I have a very simple problem: I want to check which persons in DF1 are contained in DF2. I want to do so based on their
- first name,
- middle name,
- last name, and
- date of birth.
I want to keep only those rows of DF1 and DF2 that are correct matches.
DF1 looks like this
(Edit: "XXX" to "Joe")
DF1 <- data.frame(row_ID = 1:13,
first_name = c("Jovana", "Jovana", "Jovana", "Joe", "Jovana", "Jovana", "Zuhair", "Jackson", "James", "Alexandria", "Nicole", "Carl", "Matthew"),
middle_name = c("Cole", "", "Joe", "Cole", "Cole", "Cole", "Beate", "Milhouse", "", "Macy", "Riley", "", ""),
last_name = c("Tossie", "Tossie", "Tossie", "Tossie", "Tossie", "Joe", "Biddison", "Beck", "Baker", "Maya", "Grinstead", "Domenico", "Hosler"),
date_of_birth = as.Date(c("1930-07-05","1930-07-05", "1930-07-05", "1930-07-05", "2000-01-01", "1930-07-05", "1939-04-18", "1936-11-11", "1933-02-18"," 1942-10-18", "1945-03-24", "1948-01-25", "1951-02-03")),
var_difference = c("none", "no middle name", "diff middle name", "first name", "date of birth", "last name", "middle name not abbr", "middle name incl", "no title", "middle name column", "columns", "columns", "columns"),
var_should_be_found = c("yes", "yes", "no", "no", "no", "no", "yes", "yes", "yes", "yes", "yes", "yes", "yes"))
DF2 looks like this:
(edit: BD of Zuhair Biddison from 1933-02-18 to 1939-04-18)

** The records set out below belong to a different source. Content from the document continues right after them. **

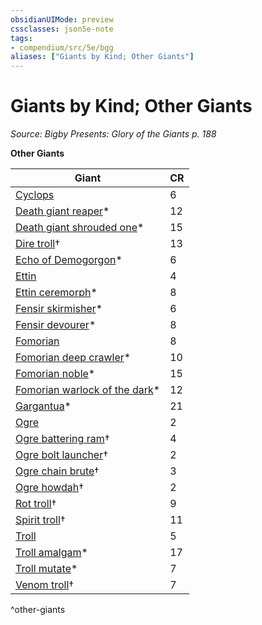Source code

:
 ```yaml
---
obsidianUIMode: preview
cssclasses: json5e-note
tags:
- compendium/src/5e/bgg
aliases: ["Giants by Kind; Other Giants"]
---
```

# Giants by Kind; Other Giants
*Source: Bigby Presents: Glory of the Giants p. 188* 

**Other Giants**

| Giant | CR |
|-------|----|
| [Cyclops](Mechanics/bestiary/giant/cyclops.md) | 6 |
| [Death giant reaper](Mechanics/bestiary/giant/death-giant-reaper-bgg.md)* | 12 |
| [Death giant shrouded one](Mechanics/bestiary/giant/death-giant-shrouded-one-bgg.md)* | 15 |
| [Dire troll](Mechanics/bestiary/giant/dire-troll-mpmm.md)† | 13 |
| [Echo of Demogorgon](Mechanics/bestiary/fiend/echo-of-demogorgon-bgg.md)* | 6 |
| [Ettin](Mechanics/bestiary/giant/ettin.md) | 4 |
| [Ettin ceremorph](Mechanics/bestiary/aberration/ettin-ceremorph-bgg.md)* | 8 |
| [Fensir skirmisher](Mechanics/bestiary/giant/fensir-skirmisher-bgg.md)* | 6 |
| [Fensir devourer](Mechanics/bestiary/celestial/fensir-devourer-bgg.md)* | 8 |
| [Fomorian](Mechanics/bestiary/giant/fomorian.md) | 8 |
| [Fomorian deep crawler](Mechanics/bestiary/giant/fomorian-deep-crawler-bgg.md)* | 10 |
| [Fomorian noble](Mechanics/bestiary/giant/fomorian-noble-bgg.md)* | 15 |
| [Fomorian warlock of the dark](Mechanics/bestiary/giant/fomorian-warlock-of-the-dark-bgg.md)* | 12 |
| [Gargantua](Mechanics/bestiary/aberration/gargantua-bgg.md)* | 21 |
| [Ogre](Mechanics/bestiary/giant/ogre.md) | 2 |
| [Ogre battering ram](Mechanics/bestiary/giant/ogre-battering-ram-mpmm.md)† | 4 |
| [Ogre bolt launcher](Mechanics/bestiary/giant/ogre-bolt-launcher-mpmm.md)† | 2 |
| [Ogre chain brute](Mechanics/bestiary/giant/ogre-chain-brute-mpmm.md)† | 3 |
| [Ogre howdah](Mechanics/bestiary/giant/ogre-howdah-mpmm.md)† | 2 |
| [Rot troll](Mechanics/bestiary/giant/rot-troll-mpmm.md)† | 9 |
| [Spirit troll](Mechanics/bestiary/giant/spirit-troll-mpmm.md)† | 11 |
| [Troll](Mechanics/bestiary/giant/troll.md) | 5 |
| [Troll amalgam](Mechanics/bestiary/giant/troll-amalgam-bgg.md)* | 17 |
| [Troll mutate](Mechanics/bestiary/giant/troll-mutate-bgg.md)* | 7 |
| [Venom troll](Mechanics/bestiary/giant/venom-troll-mpmm.md)† | 7 |
^other-giants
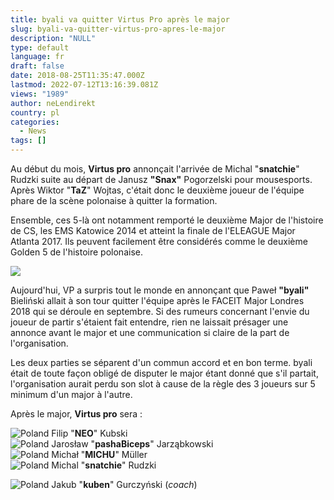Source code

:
 ```yaml
---
title: byali va quitter Virtus Pro après le major
slug: byali-va-quitter-virtus-pro-apres-le-major
description: "NULL"
type: default
language: fr
draft: false
date: 2018-08-25T11:35:47.000Z
lastmod: 2022-07-12T13:16:39.081Z
views: "1989"
author: neLendirekt
country: pl
categories:
  - News
tags: []
---
```

Au début du mois, **Virtus pro** annonçait l'arrivée de Michal "**snatchie**" Rudzki suite au départ de Janusz **"Snax"** Pogorzelski pour mousesports. Après Wiktor "**TaZ**" Wojtas, c'était donc le deuxième joueur de l'équipe phare de la scène polonaise à quitter la formation. 

Ensemble, ces 5-là ont notamment remporté le deuxième Major de l'histoire de CS, les EMS Katowice 2014 et atteint la finale de l'ELEAGUE Major Atlanta 2017\. Ils peuvent facilement être considérés comme le deuxième Golden 5 de l'histoire polonaise.

![](/images/articles/5b813b08a8153/images/mhSQiHQq7nAygqzERQjqtbgzXBE7UmzsoaapAHqN.jpeg)

Aujourd'hui, VP a surpris tout le monde en annonçant que Paweł **"byali"** Bieliński allait à son tour quitter l'équipe après le FACEIT Major Londres 2018 qui se déroule en septembre. Si des rumeurs concernant l'envie du joueur de partir s'étaient fait entendre, rien ne laissait présager une annonce avant le major et une communication si claire de la part de l'organisation.

Les deux parties se séparent d'un commun accord et en bon terme. byali était de toute façon obligé de disputer le major étant donné que s'il partait, l'organisation aurait perdu son slot à cause de la règle des 3 joueurs sur 5 minimum d'un major à l'autre.

 Après le major, **[](https://Virtus.pro)Virtus pro** sera :

![Poland](/images/countries/pl.svg)⁠ Filip "**NEO**" Kubski  
![Poland](/images/countries/pl.svg)⁠ Jarosław "**pashaBiceps**" Jarząbkowski  
![Poland](/images/countries/pl.svg)⁠ Michał "**MICHU**" Müller  
![Poland](/images/countries/pl.svg)⁠ Michal "**snatchie**" Rudzki

![Poland](/images/countries/pl.svg)⁠ Jakub "**kuben**" Gurczyński (_coach_)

DF2 <- data.frame(row_ID = 1:20,
first_name = c("Jovana","Zuhair","Jackson","Dr. James","Alexandria Macy","Nicole Riley Grinstead","","","Isaiah","Wyatt","Rayyana","Dhaahir","Lauren",
"Tony","Aziza","Cody","Paige","Jasmine","Kawkab","Pedro"),
middle_name = c("Cole","B.","", "","","","","","Kyrie","","Zachary", "","Tyler","", "Brian",
"","Amy", "","Robert",""),
last_name = c("Tossie","Biddison","Beck","Baker","Maya","", "Carl Domenico","Hosler, Matthew","Bishop","Ericson","Leptich","Franks","Pummer","Neves","Ferguson","Jennings",
"Phillips","Wyatt","Caisse","Laplante"),
date_of_birth = as.Date(c("1930-07-05", "1939-04-18", "1936-11-11", "1939-04-18",
"1942-10-18", "1945-03-24", "1948-01-25", "1951-02-03",
"1954-05-27", "1957-08-05", "1960-08-01", "1963-11-26",
"1966-05-25", "1969-11-19", "1972-01-28", "1975-06-17",
"1978-07-24", "1981-07-11", "1984-10-28", "1987-09-14")),
var_other = sample(colours(), 20)
)
There are a number of flaws in DF2
Sometimes:
- the middle name is abbreviated
- there is no middle name
- a title is included in the first_name column
- the middle name appears in the first_name column
- first name and last name appear together in the last-name-column (order: first-name last-name)
- first name and last name appear together in the last-name-column (order: last-name, first-name)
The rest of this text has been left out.